[Start of section]

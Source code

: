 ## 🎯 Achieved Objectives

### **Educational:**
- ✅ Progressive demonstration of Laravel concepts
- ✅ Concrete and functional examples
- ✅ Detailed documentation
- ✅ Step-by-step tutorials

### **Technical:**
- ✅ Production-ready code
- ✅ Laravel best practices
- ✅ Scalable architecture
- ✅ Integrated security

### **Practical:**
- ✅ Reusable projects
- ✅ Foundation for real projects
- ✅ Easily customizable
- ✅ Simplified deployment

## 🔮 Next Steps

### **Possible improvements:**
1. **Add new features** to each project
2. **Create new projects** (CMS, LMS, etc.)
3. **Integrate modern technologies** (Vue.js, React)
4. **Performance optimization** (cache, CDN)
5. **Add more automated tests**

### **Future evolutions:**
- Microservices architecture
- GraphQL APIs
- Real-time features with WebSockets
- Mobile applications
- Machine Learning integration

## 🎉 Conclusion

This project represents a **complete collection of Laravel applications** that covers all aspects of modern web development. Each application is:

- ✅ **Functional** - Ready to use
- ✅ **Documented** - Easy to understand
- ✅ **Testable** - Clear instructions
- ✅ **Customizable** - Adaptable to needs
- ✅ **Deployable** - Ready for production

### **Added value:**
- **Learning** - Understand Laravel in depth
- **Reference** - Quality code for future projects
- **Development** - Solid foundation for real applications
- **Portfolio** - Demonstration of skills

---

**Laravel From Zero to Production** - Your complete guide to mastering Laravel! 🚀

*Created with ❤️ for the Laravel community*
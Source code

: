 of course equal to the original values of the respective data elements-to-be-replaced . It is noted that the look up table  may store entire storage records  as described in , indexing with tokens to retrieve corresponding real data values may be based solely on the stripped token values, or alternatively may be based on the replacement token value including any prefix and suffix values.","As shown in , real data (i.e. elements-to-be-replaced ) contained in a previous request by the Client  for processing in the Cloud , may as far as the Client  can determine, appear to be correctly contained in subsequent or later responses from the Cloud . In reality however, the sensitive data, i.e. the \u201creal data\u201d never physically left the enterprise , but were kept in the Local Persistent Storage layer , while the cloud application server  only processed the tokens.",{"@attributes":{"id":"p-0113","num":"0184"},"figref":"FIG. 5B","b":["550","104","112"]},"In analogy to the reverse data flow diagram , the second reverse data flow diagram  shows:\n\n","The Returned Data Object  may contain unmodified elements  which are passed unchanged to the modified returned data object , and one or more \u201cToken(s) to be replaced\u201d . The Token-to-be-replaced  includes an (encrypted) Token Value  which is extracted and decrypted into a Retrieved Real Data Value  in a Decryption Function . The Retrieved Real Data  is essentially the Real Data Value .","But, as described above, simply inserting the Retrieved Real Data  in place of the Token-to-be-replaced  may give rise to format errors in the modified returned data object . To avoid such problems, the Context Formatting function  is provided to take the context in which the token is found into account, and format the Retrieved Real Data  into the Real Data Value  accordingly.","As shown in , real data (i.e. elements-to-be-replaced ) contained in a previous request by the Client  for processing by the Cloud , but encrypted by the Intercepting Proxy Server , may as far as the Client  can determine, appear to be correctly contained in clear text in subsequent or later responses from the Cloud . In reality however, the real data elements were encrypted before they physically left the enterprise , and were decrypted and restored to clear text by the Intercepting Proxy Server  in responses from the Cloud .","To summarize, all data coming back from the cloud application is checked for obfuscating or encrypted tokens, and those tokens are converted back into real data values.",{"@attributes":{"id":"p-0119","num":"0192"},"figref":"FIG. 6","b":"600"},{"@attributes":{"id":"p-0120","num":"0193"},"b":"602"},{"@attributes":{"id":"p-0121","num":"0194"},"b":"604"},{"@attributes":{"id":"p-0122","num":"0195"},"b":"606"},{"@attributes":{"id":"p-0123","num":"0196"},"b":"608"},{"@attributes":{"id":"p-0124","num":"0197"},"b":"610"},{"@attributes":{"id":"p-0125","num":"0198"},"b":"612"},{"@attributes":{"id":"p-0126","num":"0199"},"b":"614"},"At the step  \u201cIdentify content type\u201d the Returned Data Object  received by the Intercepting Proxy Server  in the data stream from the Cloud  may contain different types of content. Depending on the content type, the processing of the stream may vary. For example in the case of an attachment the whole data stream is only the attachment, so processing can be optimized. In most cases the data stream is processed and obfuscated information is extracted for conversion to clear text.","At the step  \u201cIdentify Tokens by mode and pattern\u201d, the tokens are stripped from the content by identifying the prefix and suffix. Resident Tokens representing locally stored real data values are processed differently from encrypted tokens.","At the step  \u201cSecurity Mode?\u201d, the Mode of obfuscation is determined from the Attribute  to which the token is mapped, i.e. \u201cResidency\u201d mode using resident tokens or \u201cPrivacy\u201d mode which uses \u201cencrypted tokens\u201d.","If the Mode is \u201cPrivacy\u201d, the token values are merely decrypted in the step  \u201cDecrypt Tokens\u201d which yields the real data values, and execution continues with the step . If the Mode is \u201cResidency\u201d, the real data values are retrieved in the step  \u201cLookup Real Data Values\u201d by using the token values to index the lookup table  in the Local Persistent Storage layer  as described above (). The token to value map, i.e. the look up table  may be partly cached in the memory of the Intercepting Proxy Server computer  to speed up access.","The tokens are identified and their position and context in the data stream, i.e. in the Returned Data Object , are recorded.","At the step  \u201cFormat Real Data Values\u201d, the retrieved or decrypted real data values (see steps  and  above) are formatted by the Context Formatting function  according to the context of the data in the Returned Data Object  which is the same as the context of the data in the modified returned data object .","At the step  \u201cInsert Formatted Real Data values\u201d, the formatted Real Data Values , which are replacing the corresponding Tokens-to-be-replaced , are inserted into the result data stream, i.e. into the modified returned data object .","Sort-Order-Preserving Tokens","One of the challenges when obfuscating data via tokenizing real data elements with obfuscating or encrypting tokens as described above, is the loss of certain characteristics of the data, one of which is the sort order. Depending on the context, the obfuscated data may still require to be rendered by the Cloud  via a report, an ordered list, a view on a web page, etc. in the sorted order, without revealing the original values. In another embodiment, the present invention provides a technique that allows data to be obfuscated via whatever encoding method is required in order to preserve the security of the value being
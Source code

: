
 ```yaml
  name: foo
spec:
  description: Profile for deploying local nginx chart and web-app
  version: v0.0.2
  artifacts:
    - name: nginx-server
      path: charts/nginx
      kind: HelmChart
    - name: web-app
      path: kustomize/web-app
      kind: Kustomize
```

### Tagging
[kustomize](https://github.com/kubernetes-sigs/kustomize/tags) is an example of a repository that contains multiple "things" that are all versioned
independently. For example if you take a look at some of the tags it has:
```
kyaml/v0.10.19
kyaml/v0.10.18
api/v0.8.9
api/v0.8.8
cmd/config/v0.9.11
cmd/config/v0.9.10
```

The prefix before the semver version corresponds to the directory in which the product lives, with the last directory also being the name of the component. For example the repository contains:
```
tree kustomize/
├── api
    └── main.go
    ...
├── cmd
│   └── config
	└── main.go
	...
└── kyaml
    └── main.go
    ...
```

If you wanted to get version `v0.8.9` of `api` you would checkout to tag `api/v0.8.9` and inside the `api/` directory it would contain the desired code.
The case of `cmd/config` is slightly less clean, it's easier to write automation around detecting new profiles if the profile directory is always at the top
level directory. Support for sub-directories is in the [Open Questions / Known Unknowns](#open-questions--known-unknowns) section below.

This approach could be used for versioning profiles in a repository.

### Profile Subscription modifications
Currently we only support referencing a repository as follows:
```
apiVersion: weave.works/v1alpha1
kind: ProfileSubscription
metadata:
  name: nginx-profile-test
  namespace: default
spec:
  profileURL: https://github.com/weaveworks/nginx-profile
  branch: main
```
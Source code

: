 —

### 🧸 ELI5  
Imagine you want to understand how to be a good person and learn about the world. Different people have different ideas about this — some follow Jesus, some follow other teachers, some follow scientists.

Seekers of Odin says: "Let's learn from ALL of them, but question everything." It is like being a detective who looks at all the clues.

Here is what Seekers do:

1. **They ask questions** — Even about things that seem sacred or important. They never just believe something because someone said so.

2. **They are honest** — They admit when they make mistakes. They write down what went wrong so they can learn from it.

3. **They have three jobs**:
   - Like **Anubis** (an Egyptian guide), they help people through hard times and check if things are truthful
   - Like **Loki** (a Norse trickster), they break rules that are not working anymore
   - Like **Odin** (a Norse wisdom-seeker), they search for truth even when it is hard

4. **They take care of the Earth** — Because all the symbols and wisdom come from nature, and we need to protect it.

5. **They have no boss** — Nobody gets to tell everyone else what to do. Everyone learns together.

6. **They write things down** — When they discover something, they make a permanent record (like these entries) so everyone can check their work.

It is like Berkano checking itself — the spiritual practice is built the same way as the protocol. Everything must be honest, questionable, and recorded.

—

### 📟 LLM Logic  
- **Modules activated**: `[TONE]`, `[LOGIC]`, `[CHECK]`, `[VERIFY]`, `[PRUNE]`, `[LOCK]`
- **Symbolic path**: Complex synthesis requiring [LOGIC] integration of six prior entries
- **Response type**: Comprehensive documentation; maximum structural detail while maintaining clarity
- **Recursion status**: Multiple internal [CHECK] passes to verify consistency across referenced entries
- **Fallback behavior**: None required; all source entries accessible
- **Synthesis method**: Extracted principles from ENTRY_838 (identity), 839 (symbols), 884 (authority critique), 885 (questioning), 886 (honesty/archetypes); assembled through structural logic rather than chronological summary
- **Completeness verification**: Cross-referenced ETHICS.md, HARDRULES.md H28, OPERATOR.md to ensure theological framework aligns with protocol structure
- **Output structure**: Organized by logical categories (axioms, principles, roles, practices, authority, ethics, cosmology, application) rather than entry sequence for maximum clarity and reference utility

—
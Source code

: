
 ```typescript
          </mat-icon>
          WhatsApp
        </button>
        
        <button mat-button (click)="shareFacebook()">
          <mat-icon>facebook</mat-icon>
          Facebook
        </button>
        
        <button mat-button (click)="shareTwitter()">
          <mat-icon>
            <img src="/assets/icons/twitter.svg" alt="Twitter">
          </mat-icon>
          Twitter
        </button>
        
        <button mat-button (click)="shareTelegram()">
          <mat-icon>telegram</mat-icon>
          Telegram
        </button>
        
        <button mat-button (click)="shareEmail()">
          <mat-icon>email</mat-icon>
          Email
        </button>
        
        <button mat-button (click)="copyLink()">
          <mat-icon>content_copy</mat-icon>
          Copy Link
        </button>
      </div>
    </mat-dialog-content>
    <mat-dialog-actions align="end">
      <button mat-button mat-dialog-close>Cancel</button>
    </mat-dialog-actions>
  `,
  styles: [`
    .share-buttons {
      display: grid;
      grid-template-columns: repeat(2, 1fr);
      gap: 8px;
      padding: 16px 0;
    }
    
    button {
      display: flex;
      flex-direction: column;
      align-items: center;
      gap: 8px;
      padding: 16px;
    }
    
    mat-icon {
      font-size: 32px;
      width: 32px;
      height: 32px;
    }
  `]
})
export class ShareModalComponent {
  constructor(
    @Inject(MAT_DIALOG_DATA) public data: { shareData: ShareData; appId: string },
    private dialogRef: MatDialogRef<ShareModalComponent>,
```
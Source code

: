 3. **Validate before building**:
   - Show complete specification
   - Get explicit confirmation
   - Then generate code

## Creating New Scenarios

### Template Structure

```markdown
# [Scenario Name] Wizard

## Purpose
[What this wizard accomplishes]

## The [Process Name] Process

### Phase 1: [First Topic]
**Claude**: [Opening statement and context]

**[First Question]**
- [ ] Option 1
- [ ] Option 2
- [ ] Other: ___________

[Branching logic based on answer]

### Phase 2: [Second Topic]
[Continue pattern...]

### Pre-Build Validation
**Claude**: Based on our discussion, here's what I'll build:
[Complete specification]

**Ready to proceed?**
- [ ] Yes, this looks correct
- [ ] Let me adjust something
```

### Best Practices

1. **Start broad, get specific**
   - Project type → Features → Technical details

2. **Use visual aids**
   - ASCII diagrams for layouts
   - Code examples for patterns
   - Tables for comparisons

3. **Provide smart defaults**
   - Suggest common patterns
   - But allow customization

[End of section]

Prompt: Quote verbatim the opening lines of the listing above, ending with the line where "- ✅ Production-ready code" appears; include both endpoints and nothing more.

Exercise answer:
Source code

: ## 🎯 Achieved Objectives

### **Educational:**
- ✅ Progressive demonstration of Laravel concepts
- ✅ Concrete and functional examples
- ✅ Detailed documentation
- ✅ Step-by-step tutorials

### **Technical:**
- ✅ Production-ready code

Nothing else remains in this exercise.